他们不需要知道谁找到姜南,又是如何找到姜南的,只坐收渔利即可。
他轻飘飘的一招,竟将所有人都算计其中。
可这种缜密的弯弯绕绕的心术,没有经过磨炼,光凭纸上功夫可没法学会,他又是如何那么熟稔的?
宁闻禛默默垂眸,将所有疑问咽下。不知为何,冥冥之中有个声音在告诉他——维持现状就好,维持这种岌岌可危的平静。
不要好奇,不要深究。
得到了赤心石,几人便沿原路返回。
甘棠山之行似乎过于顺利了,可谓丝毫没有波折,只做了场令人流连的美梦,睁开眼,就得到了心心念念的东西。
不知为何,宁闻禛心里总隐隐不安,任由那颗尖锐的石头硌在掌心,用刺痛证明它的真实。
往日入甘棠山的,少说数日,多则几月,倒也没有当天往返的——于是等到他们再度返回茶寮时,男人还在帮忙扎着柴禾,见到他们,先是一愣。
“各位,就走了?”他有些惊奇。
“是,已经找到了。”
“找到了?”男人拔高语调,他一把扔了汗巾,快步上前,“真有那玩意儿啊?”
常时安也顺着声音望来,他坐在巨石上,却没有动作。
宁闻禛也不想拂了他的兴致,便掏出了赤心石。
“嘶……”
男人倒吸一口冷气,他瞪大眼睛左右打量一番,怎么也没见着这颗平平无奇的小碎石有什么特别,只能尴尬搔搔头,随即眸子一亮,转身挥手招呼:“常伯!你快、快来看看!是这个不!”
“他们找到赤心石啦!”
他露出了爽朗的笑,一口白牙在黝黑的皮肤衬托下,显得格外显眼。
奇怪的是,老人每次听到赤心石,反应都格外剧烈,而如今有人取了它,他竟只是远远看着,没有动静。

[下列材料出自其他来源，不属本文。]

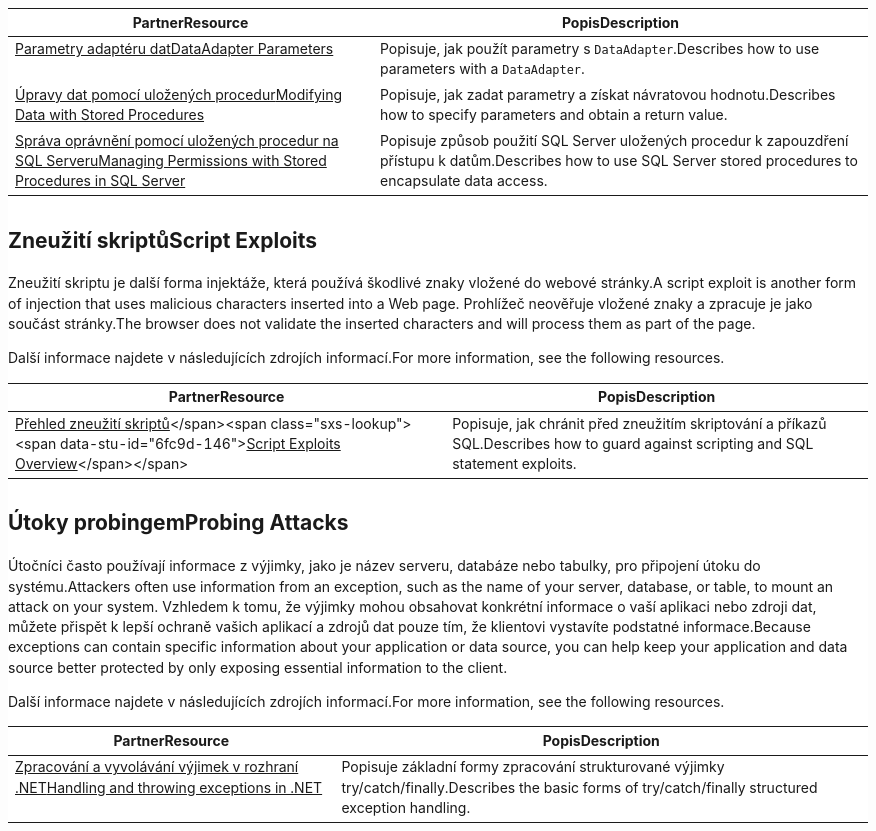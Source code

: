 |<span data-ttu-id="6fc9d-132">Partner</span><span class="sxs-lookup"><span data-stu-id="6fc9d-132">Resource</span></span>|<span data-ttu-id="6fc9d-133">Popis</span><span class="sxs-lookup"><span data-stu-id="6fc9d-133">Description</span></span>|  
|--------------|-----------------|  
|[<span data-ttu-id="6fc9d-134">Parametry adaptéru dat</span><span class="sxs-lookup"><span data-stu-id="6fc9d-134">DataAdapter Parameters</span></span>](dataadapter-parameters.md)|<span data-ttu-id="6fc9d-135">Popisuje, jak použít parametry s `DataAdapter`.</span><span class="sxs-lookup"><span data-stu-id="6fc9d-135">Describes how to use parameters with a `DataAdapter`.</span></span>|  
|[<span data-ttu-id="6fc9d-136">Úpravy dat pomocí uložených procedur</span><span class="sxs-lookup"><span data-stu-id="6fc9d-136">Modifying Data with Stored Procedures</span></span>](modifying-data-with-stored-procedures.md)|<span data-ttu-id="6fc9d-137">Popisuje, jak zadat parametry a získat návratovou hodnotu.</span><span class="sxs-lookup"><span data-stu-id="6fc9d-137">Describes how to specify parameters and obtain a return value.</span></span>|  
|[<span data-ttu-id="6fc9d-138">Správa oprávnění pomocí uložených procedur na SQL Serveru</span><span class="sxs-lookup"><span data-stu-id="6fc9d-138">Managing Permissions with Stored Procedures in SQL Server</span></span>](./sql/managing-permissions-with-stored-procedures-in-sql-server.md)|<span data-ttu-id="6fc9d-139">Popisuje způsob použití SQL Server uložených procedur k zapouzdření přístupu k datům.</span><span class="sxs-lookup"><span data-stu-id="6fc9d-139">Describes how to use SQL Server stored procedures to encapsulate data access.</span></span>|  
  
## <a name="script-exploits"></a><span data-ttu-id="6fc9d-140">Zneužití skriptů</span><span class="sxs-lookup"><span data-stu-id="6fc9d-140">Script Exploits</span></span>  
 <span data-ttu-id="6fc9d-141">Zneužití skriptu je další forma injektáže, která používá škodlivé znaky vložené do webové stránky.</span><span class="sxs-lookup"><span data-stu-id="6fc9d-141">A script exploit is another form of injection that uses malicious characters inserted into a Web page.</span></span> <span data-ttu-id="6fc9d-142">Prohlížeč neověřuje vložené znaky a zpracuje je jako součást stránky.</span><span class="sxs-lookup"><span data-stu-id="6fc9d-142">The browser does not validate the inserted characters and will process them as part of the page.</span></span>  
  
 <span data-ttu-id="6fc9d-143">Další informace najdete v následujících zdrojích informací.</span><span class="sxs-lookup"><span data-stu-id="6fc9d-143">For more information, see the following resources.</span></span>  
  
|<span data-ttu-id="6fc9d-144">Partner</span><span class="sxs-lookup"><span data-stu-id="6fc9d-144">Resource</span></span>|<span data-ttu-id="6fc9d-145">Popis</span><span class="sxs-lookup"><span data-stu-id="6fc9d-145">Description</span></span>|  
|--------------|-----------------|  
|<span data-ttu-id="6fc9d-146">[Přehled zneužití skriptů](https://docs.microsoft.com/previous-versions/aspnet/w1sw53ds(v=vs.100))</span><span class="sxs-lookup"><span data-stu-id="6fc9d-146">[Script Exploits Overview](https://docs.microsoft.com/previous-versions/aspnet/w1sw53ds(v=vs.100))</span></span>|<span data-ttu-id="6fc9d-147">Popisuje, jak chránit před zneužitím skriptování a příkazů SQL.</span><span class="sxs-lookup"><span data-stu-id="6fc9d-147">Describes how to guard against scripting and SQL statement exploits.</span></span>|  
  
## <a name="probing-attacks"></a><span data-ttu-id="6fc9d-148">Útoky probingem</span><span class="sxs-lookup"><span data-stu-id="6fc9d-148">Probing Attacks</span></span>  
 <span data-ttu-id="6fc9d-149">Útočníci často používají informace z výjimky, jako je název serveru, databáze nebo tabulky, pro připojení útoku do systému.</span><span class="sxs-lookup"><span data-stu-id="6fc9d-149">Attackers often use information from an exception, such as the name of your server, database, or table, to mount an attack on your system.</span></span> <span data-ttu-id="6fc9d-150">Vzhledem k tomu, že výjimky mohou obsahovat konkrétní informace o vaší aplikaci nebo zdroji dat, můžete přispět k lepší ochraně vašich aplikací a zdrojů dat pouze tím, že klientovi vystavíte podstatné informace.</span><span class="sxs-lookup"><span data-stu-id="6fc9d-150">Because exceptions can contain specific information about your application or data source, you can help keep your application and data source better protected by only exposing essential information to the client.</span></span>  
  
 <span data-ttu-id="6fc9d-151">Další informace najdete v následujících zdrojích informací.</span><span class="sxs-lookup"><span data-stu-id="6fc9d-151">For more information, see the following resources.</span></span>  
  
|<span data-ttu-id="6fc9d-152">Partner</span><span class="sxs-lookup"><span data-stu-id="6fc9d-152">Resource</span></span>|<span data-ttu-id="6fc9d-153">Popis</span><span class="sxs-lookup"><span data-stu-id="6fc9d-153">Description</span></span>|  
|--------------|-----------------|  
|[<span data-ttu-id="6fc9d-154">Zpracování a vyvolávání výjimek v rozhraní .NET</span><span class="sxs-lookup"><span data-stu-id="6fc9d-154">Handling and throwing exceptions in .NET</span></span>](../../../standard/exceptions/index.md)|<span data-ttu-id="6fc9d-155">Popisuje základní formy zpracování strukturované výjimky try/catch/finally.</span><span class="sxs-lookup"><span data-stu-id="6fc9d-155">Describes the basic forms of try/catch/finally structured exception handling.</span></span>|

他的视线从宁闻禛的掌心掠过,又往上挪,安静盯着他们。
“真可怜呐。”他痴痴笑了起来。
宁闻禛不知道该如何回复,略显仓促地收回了手。
“呃……”男人也有些尴尬,点着脑袋小声解释,“别介意,他这儿不太好。”
“告辞了。”宁闻禛客气笑笑,向男人道别,又留下了问路的碎银。
“真可怜呐。”
老人又喃喃低语着,众人只当是他犯了旧疾,不再多说什么——谁都不曾发现,常时安的目光始终落在最后的沈扬戈身上。
带着说不清的怜悯。
黑衣青年无意抬眸,同那双浑浊的老眼对上,他微微一怔,喉结滚动,随即淡淡挪开了目光。
两人都不曾再出声。
一切尽在无言中。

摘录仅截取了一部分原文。